12 things to consider if you’re completely new to showing…

  • If you’ve decided your horse or pony is destined for a career under the bright lights of the show ring, but you’re completely new to the discipline — or competitions in general — you’ve got an exciting yet challenging road ahead.

    Here are 12 things you should do before you head to your first show this season:

    1. Decide what class you’re going in

    Not sure what weight your hunter is? Not sure if you’re horse is a novice or an open? Tackle this by studying rule books, reading society descriptions, getting out to shows on foot and speaking to professionals, who are usually more than happy to share their tips.

    2. Join the right societies

    There are several showing societies on offer. Ensure you pick the right one here.

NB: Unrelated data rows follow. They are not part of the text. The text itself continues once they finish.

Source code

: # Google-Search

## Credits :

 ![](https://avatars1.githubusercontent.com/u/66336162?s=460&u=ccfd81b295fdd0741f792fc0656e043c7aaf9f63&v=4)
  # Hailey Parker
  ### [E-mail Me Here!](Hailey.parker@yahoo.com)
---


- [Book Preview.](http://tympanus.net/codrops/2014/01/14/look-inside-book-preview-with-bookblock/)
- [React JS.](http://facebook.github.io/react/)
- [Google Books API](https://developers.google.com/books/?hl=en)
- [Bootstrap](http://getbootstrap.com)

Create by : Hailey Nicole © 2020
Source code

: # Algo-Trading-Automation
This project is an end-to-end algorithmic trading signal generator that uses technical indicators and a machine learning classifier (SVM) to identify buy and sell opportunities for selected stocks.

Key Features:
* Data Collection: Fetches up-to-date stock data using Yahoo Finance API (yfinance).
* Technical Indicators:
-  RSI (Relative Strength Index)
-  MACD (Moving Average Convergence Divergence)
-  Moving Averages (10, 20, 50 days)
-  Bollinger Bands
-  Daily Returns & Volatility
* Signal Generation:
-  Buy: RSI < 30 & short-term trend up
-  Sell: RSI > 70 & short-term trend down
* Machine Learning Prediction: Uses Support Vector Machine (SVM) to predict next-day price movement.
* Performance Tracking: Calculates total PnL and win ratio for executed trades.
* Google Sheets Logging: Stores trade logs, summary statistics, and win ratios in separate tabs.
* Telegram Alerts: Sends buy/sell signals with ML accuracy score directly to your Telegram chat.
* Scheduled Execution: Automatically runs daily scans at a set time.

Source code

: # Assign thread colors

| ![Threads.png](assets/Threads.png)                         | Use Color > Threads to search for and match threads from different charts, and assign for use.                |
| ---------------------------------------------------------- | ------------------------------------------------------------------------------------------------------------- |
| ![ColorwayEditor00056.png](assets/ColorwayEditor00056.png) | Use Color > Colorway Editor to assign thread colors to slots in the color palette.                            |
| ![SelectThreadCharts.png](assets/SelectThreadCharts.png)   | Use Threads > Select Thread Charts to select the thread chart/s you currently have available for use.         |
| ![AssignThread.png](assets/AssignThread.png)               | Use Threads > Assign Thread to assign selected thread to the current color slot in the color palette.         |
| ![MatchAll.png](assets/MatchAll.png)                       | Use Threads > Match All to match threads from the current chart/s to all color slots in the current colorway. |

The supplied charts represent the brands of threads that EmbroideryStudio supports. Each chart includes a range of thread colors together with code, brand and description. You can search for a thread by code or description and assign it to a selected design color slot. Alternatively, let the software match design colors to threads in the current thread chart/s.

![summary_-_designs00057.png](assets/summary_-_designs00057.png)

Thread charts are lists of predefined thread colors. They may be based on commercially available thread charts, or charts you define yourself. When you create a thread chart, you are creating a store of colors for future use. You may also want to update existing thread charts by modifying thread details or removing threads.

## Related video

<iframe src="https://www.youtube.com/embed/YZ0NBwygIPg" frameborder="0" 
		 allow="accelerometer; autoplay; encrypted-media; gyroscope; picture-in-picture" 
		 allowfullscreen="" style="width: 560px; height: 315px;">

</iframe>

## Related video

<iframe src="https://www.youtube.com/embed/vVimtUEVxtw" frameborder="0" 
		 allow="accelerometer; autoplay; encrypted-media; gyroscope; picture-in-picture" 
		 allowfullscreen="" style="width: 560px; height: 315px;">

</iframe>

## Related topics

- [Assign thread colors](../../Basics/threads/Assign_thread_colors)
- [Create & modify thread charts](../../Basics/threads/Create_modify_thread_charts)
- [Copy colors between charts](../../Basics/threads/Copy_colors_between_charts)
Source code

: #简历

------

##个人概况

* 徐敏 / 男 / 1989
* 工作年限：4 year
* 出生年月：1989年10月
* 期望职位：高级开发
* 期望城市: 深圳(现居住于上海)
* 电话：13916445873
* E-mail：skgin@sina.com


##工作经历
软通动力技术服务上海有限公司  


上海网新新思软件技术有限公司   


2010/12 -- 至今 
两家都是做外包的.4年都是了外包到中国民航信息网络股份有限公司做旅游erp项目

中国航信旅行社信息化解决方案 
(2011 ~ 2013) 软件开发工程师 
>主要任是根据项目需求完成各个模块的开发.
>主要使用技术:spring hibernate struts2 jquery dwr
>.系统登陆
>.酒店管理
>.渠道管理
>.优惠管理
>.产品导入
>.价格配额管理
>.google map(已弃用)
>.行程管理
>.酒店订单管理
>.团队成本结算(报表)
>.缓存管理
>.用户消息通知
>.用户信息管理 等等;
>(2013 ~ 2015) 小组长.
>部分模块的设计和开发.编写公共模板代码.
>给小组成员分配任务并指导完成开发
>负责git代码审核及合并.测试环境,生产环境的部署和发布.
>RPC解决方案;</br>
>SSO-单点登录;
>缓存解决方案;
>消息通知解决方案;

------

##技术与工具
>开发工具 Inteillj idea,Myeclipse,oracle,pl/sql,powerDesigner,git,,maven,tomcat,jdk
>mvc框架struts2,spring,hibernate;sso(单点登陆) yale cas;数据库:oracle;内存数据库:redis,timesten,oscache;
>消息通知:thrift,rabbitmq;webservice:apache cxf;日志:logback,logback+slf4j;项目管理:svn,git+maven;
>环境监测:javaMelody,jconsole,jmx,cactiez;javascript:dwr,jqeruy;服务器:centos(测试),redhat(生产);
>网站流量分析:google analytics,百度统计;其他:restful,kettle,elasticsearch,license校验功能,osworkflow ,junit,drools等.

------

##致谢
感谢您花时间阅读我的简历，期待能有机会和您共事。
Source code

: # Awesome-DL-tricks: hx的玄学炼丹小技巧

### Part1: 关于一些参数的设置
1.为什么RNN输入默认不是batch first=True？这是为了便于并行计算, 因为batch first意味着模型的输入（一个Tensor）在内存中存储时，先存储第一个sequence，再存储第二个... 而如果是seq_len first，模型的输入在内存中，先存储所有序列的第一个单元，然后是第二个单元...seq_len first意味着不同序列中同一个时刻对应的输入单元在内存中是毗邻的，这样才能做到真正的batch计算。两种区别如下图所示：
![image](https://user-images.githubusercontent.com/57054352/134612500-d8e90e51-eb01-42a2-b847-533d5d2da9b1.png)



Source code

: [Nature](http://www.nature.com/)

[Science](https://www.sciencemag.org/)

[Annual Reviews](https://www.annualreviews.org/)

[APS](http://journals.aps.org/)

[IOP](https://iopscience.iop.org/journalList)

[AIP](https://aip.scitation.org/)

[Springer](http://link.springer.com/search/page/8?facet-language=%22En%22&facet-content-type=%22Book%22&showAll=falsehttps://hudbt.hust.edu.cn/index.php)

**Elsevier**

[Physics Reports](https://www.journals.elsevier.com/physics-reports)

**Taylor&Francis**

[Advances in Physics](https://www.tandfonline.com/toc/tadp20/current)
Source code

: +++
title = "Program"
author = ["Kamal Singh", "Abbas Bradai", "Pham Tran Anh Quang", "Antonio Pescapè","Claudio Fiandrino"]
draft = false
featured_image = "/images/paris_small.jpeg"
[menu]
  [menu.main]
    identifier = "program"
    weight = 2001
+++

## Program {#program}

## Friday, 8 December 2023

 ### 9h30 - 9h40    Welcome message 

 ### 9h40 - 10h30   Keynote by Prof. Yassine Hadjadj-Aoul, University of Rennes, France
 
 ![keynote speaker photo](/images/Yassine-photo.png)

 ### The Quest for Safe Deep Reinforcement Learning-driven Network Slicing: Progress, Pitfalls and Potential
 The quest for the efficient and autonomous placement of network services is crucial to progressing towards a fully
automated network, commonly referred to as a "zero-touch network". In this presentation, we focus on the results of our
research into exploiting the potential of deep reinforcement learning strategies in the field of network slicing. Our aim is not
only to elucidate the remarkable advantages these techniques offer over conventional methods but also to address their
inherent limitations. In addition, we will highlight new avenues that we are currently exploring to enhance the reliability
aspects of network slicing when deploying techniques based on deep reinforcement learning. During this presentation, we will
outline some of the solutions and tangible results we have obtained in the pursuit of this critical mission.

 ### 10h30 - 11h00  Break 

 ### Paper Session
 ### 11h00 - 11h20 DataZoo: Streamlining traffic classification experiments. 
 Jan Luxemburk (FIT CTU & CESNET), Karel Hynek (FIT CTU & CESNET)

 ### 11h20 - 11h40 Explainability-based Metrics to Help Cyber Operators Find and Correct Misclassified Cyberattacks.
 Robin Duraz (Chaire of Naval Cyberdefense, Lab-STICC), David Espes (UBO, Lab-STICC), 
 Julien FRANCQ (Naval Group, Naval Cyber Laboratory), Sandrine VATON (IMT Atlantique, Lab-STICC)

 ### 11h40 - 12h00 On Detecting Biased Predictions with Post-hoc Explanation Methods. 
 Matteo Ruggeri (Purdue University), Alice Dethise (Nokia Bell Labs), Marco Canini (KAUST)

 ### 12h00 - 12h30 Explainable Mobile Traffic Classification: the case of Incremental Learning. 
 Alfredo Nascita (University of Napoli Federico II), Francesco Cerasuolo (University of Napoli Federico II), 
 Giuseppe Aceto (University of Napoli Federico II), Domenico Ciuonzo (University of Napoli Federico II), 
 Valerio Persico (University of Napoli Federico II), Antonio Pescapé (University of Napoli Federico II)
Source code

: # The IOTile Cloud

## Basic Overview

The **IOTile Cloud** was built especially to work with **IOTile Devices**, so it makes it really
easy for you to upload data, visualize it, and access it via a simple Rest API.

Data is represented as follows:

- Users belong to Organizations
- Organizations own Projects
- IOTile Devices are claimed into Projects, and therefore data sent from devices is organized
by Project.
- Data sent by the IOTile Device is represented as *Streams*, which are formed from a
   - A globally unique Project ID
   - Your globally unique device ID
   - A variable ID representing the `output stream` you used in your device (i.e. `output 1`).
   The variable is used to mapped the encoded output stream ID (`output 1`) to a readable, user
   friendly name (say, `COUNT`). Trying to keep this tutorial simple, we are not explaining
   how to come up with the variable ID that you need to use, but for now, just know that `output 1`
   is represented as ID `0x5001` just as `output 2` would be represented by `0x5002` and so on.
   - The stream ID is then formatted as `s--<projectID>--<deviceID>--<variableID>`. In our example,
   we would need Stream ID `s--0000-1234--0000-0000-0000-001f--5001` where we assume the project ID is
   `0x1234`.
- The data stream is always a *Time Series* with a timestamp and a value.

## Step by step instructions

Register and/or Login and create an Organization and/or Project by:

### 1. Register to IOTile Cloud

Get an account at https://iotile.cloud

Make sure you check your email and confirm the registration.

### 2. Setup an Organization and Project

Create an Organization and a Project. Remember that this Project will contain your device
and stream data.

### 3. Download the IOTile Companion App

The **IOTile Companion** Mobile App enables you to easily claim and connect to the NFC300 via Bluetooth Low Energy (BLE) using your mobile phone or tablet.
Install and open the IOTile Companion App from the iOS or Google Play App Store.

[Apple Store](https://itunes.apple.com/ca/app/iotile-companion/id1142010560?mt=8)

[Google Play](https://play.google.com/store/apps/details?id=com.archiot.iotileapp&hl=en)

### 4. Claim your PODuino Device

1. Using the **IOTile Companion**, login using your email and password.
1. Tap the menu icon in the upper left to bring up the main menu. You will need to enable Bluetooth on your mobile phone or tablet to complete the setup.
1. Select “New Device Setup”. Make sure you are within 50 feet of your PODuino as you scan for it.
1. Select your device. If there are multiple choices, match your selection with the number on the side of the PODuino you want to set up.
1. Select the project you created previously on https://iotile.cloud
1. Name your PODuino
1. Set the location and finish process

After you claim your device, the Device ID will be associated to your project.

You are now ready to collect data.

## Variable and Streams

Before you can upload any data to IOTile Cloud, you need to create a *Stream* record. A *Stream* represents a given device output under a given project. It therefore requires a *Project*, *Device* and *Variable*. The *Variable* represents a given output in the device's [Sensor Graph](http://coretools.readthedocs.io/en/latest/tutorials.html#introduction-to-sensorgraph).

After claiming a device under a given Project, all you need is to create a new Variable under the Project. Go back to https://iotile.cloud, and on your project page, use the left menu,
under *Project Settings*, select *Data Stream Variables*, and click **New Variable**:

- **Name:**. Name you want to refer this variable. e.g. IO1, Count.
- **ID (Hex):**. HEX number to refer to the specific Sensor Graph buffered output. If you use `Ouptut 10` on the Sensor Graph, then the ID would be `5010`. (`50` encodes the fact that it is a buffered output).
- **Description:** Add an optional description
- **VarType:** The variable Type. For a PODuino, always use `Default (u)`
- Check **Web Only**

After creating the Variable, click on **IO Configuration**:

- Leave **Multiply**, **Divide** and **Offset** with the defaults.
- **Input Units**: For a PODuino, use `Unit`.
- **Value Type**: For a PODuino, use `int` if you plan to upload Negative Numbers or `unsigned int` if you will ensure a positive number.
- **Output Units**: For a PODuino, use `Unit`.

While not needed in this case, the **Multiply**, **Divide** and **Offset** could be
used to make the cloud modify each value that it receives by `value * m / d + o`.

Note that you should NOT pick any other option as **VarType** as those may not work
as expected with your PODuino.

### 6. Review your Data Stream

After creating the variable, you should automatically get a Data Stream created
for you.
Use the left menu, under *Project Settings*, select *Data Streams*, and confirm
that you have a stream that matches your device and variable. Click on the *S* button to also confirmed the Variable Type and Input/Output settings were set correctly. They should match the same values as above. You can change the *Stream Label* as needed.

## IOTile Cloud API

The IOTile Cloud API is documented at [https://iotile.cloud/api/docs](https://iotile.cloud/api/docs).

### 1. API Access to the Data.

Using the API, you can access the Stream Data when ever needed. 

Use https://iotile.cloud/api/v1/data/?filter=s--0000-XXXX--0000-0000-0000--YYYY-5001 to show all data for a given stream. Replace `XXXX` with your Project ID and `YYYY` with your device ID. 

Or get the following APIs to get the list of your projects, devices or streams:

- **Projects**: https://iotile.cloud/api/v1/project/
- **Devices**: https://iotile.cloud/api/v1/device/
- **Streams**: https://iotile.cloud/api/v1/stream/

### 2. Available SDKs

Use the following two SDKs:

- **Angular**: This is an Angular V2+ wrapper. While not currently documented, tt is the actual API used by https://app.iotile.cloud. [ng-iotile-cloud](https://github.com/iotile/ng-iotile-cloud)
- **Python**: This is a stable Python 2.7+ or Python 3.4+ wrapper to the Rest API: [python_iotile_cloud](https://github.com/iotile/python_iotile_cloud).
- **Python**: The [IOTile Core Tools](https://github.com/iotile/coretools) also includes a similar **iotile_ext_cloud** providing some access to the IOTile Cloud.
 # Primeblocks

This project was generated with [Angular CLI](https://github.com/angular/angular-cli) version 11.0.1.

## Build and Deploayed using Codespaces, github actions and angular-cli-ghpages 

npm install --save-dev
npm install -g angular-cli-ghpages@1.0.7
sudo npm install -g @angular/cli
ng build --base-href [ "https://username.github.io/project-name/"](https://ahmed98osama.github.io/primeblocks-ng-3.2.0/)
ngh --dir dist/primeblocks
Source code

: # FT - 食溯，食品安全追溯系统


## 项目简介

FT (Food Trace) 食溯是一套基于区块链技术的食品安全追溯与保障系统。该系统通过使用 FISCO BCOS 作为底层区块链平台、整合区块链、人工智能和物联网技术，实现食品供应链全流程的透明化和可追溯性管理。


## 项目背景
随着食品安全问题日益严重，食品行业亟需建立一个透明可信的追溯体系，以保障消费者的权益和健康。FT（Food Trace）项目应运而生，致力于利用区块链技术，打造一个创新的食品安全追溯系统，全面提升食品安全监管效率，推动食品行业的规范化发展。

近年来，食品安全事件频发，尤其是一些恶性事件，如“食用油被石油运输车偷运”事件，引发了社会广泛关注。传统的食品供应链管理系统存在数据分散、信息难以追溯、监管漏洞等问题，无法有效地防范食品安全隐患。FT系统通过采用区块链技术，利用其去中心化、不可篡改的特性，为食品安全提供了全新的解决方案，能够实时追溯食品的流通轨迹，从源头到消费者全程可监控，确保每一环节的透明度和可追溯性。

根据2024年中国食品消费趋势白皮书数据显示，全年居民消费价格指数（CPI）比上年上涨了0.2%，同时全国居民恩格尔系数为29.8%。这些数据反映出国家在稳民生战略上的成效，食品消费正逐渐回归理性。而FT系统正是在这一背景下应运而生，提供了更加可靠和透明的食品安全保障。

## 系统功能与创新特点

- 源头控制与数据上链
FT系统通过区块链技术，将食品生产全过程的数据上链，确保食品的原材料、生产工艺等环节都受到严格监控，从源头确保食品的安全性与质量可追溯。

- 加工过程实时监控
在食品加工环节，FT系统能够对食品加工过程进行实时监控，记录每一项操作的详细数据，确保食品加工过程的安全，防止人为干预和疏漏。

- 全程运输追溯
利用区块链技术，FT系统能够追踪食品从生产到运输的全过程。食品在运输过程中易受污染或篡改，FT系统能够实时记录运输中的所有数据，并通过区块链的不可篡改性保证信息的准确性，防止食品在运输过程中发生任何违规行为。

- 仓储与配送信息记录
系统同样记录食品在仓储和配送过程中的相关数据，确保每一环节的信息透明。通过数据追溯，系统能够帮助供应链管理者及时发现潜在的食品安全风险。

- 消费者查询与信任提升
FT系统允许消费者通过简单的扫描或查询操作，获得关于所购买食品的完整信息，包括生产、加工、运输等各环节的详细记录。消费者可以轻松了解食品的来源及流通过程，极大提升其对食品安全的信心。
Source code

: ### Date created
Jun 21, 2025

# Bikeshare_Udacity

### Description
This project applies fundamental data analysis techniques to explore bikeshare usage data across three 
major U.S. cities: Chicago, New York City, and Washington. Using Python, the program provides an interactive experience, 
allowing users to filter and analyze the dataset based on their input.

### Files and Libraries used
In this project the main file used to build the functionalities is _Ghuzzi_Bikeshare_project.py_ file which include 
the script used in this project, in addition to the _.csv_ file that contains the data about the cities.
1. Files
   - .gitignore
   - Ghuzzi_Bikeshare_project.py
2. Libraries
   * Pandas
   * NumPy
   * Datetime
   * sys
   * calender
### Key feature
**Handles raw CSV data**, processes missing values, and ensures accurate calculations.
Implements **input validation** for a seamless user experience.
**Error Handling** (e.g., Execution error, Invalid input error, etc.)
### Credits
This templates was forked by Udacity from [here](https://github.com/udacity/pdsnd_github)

    3. Get your horse show fit

    He’s not meant to look like he’s running in the Grand National, but he’s also not meant to look like he’s spent a bit too long enjoying that lush summer grass. Fit not fat is the key. Overly porky horses are usually penalised.

    4. Practice a go-round

    Cantering around with 30 other horses in a grass arena with potentially hundreds of spectators is a scary prospect for any novice rider, let alone a novice horse. If your horse is completely new to the ring, recruit some buddies to help you out at home. Practice riding past each other in all paces. If you’re required to gallop on the go-round, make sure your horse knows when to give it his all (and when to stop)!

    Explore ways to boost your confidence and become a more competitive rider with Horse & Hound’s new online rider confidence course

    5. Attend some showing clinics

    The show scene usually has loads of clinics held by well-respected riders and trainers up and down the country throughout winter and spring. Heading out to a clinic held specifically by a showing expert can give you some extra insight into the performance requirements you will need on show day. It pays to get ahead.

    6. Service your lorry

    You’ll be clocking up some serious miles on your trips to shows, especially if you live in the north.

    7. Invest in a statement jacket

    Of course, the judge will (or should) be looking at your horse when you’re performing in the ring, but ensuring the rider looks the part can make a huge difference to the overall picture. Make sure you stand out for the crowd by picking a unique yet traditional tweed or competition jacket you maybe haven’t seen before. Also, make sure you’ve got the correct jodhpurs and boots.

    8. Get your horse some decent pre-show gear

    Even if you’re lucky enough to own a bay or black horse with minimal mane and feather, you’re wise to invest in some clothing that your horse only wears the night before an outing. A lyrca bodysuit can turn a clean coat into a gleaming coat and some leg wraps can help stop hay and shavings sticking to wet legs. And if your horse is grey, good luck to you…

    9. Find a groom

    Or several. Bribe friends to come and help you on show day with the promise of a free picnic and maybe some bubbles.

    10. Keep an eye on closing dates

    It’s all well and good starting out the new year with a diary packed with summer show dates, but if you miss the sometimes very early entry closing dates, you won’t be attending any of them. Most county shows have serious amounts of admin to get through so expect entries to shut about three or four months prior to the actual day of the show. Make planning a prerogative!

    11. Know your judges

    If you’re a complete newbie, it can be difficult to know who likes and dislikes your horse. Speak to others who have shown under a certain judge to see if you can gauge what they like to see and what pet hates they might have. Remember that even if a judge might not like a certain ‘type’ of animal, nailing your performance on the day could really boost your placing.

    12. Don’t get discouraged

    It can take a while to learn the ropes and get with the show ring programme. But stay positive — everyone has to start somewhere.